Appeal U/s. 100 Of CPC Can't Be Dismissed Without Giving Reasons Even If It Doesn't Involve Substantial Question Of Law: Supreme Court
A Bench of Justice S. Abdul Nazeer and Justice Krishna Murari has ruled that the High Court cannot dismiss the Second Appeal filed under Section 100 of the Civil Procedure Code (CPC) in limine without assigning any reasons for its conclusion even if the appeal does not involve any substantial question of law.
The Bench observed that, in case the appeal does not involve any substantial question of law, the High Court has no other option but to dismiss the appeal. However, in order to come to a conclusion that the appeal does not involve any substantial law, the High Court has to record the reasons.
"Giving reasons for the conclusion is necessary as it helps the adversely affected party to understand why his submissions were not accepted. The Court must display its conscious application of mind even while dismissing the appeal at the admission stage. In our view, the High Court cannot dismiss the second appeal in limine without assigning any reasons for its conclusion," the Court stated.
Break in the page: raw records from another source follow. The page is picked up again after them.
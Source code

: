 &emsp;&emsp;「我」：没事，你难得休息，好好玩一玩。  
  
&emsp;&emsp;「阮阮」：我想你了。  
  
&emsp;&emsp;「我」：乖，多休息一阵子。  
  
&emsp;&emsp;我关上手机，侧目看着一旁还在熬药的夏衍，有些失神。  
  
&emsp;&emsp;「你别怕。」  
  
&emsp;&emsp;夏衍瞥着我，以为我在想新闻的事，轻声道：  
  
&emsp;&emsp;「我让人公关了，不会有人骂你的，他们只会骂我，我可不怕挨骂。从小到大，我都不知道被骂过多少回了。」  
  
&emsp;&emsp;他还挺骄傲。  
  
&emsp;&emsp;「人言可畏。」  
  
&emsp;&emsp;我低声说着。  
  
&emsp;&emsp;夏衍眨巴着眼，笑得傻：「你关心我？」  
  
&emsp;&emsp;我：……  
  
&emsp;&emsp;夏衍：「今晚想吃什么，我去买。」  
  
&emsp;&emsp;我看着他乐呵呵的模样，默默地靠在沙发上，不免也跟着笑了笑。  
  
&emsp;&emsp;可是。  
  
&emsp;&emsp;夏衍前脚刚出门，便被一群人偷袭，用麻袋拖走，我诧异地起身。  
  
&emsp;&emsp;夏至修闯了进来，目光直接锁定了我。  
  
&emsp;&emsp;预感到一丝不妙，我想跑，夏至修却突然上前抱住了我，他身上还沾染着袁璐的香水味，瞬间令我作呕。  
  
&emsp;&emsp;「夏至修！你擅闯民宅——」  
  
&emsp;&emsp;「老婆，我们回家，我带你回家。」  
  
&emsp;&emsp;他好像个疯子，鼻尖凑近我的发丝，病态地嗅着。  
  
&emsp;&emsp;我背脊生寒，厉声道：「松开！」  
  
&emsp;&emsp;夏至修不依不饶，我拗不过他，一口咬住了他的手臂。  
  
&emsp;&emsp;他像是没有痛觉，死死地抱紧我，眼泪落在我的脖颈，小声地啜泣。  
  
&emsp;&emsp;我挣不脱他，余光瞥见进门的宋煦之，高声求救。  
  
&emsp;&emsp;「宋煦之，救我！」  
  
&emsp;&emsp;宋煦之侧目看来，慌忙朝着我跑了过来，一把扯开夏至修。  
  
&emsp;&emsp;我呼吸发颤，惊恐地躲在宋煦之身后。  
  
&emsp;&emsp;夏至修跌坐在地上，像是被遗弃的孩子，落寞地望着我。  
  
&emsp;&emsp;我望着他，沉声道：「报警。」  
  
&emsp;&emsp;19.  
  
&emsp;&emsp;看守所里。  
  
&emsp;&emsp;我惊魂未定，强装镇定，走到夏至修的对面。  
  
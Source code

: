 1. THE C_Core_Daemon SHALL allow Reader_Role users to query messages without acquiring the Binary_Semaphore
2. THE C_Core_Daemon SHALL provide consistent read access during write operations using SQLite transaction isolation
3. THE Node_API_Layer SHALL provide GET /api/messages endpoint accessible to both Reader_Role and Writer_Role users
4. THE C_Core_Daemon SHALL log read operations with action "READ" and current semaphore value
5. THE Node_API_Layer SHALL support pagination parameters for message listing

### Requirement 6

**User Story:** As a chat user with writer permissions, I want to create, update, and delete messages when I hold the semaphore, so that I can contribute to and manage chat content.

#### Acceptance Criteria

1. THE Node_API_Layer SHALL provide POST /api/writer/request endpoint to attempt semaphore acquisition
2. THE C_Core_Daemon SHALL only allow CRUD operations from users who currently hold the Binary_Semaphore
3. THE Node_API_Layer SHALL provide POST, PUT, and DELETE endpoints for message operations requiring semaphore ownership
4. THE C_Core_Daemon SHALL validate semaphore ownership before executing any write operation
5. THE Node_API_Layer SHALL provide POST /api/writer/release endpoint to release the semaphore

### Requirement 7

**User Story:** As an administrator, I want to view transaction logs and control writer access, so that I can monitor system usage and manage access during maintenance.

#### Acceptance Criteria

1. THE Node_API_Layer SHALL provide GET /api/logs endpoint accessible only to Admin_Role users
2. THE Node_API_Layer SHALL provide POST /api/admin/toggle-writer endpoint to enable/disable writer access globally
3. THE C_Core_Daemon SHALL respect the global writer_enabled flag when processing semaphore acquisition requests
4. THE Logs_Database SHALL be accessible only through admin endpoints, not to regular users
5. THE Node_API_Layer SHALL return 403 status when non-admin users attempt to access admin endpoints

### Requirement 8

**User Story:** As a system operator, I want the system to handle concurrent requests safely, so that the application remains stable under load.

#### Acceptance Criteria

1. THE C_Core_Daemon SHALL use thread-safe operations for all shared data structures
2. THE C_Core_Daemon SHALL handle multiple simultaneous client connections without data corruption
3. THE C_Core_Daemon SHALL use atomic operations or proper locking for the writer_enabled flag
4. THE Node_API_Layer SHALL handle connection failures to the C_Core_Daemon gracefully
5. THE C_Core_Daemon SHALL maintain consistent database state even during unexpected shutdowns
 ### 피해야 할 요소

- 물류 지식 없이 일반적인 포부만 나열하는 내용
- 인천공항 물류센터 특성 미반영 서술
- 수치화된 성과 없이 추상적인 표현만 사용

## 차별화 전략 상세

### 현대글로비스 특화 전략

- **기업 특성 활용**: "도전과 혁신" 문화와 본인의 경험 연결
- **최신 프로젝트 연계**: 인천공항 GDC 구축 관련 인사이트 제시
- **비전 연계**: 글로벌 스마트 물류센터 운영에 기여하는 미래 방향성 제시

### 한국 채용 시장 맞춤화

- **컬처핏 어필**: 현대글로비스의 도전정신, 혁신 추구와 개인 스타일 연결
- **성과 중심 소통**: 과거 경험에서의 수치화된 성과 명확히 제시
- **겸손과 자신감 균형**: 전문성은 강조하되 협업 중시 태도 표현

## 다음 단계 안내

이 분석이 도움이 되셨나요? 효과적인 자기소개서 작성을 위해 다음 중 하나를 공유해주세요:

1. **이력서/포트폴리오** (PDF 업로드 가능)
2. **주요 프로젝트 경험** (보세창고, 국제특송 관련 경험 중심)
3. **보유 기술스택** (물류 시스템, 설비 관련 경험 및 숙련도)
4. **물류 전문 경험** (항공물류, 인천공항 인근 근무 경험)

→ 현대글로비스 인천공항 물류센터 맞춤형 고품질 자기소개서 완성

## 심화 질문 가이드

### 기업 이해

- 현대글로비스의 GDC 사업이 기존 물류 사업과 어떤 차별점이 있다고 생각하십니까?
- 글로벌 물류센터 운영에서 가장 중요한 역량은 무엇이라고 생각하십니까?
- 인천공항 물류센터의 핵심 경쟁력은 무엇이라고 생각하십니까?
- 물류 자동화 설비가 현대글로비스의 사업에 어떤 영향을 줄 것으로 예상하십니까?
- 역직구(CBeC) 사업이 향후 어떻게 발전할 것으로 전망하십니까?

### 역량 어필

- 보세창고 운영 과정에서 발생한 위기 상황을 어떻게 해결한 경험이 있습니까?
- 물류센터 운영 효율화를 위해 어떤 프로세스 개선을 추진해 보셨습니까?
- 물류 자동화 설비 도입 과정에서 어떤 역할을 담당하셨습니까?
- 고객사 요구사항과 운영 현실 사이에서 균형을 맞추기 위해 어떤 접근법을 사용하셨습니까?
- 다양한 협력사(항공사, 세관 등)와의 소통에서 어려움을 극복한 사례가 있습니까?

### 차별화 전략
In this case, High Court of Orissa had dismissed the appeal in limine while confirming the judgment passed by Additional District Judge. The High Court order stated that, "Considering the submission made herein and going through the question of law, this Court does not find any question of law for admitting the Second Appeal for which the Second Appeal stands dismissed." The order was challenged by the Appellant (Defendant in the suit) mainly on the ground that it is not supported by any reasons.
After hearing the parties, the Bench considered the question whether the High Court was justified in dismissing the second appeal, filed under Section 100 of the CPC, in limine.
The Bench stated the procedure contemplated under Order XLII of the CPC while deciding the appeals from the appellate decrees and has to follow it to the extent possible.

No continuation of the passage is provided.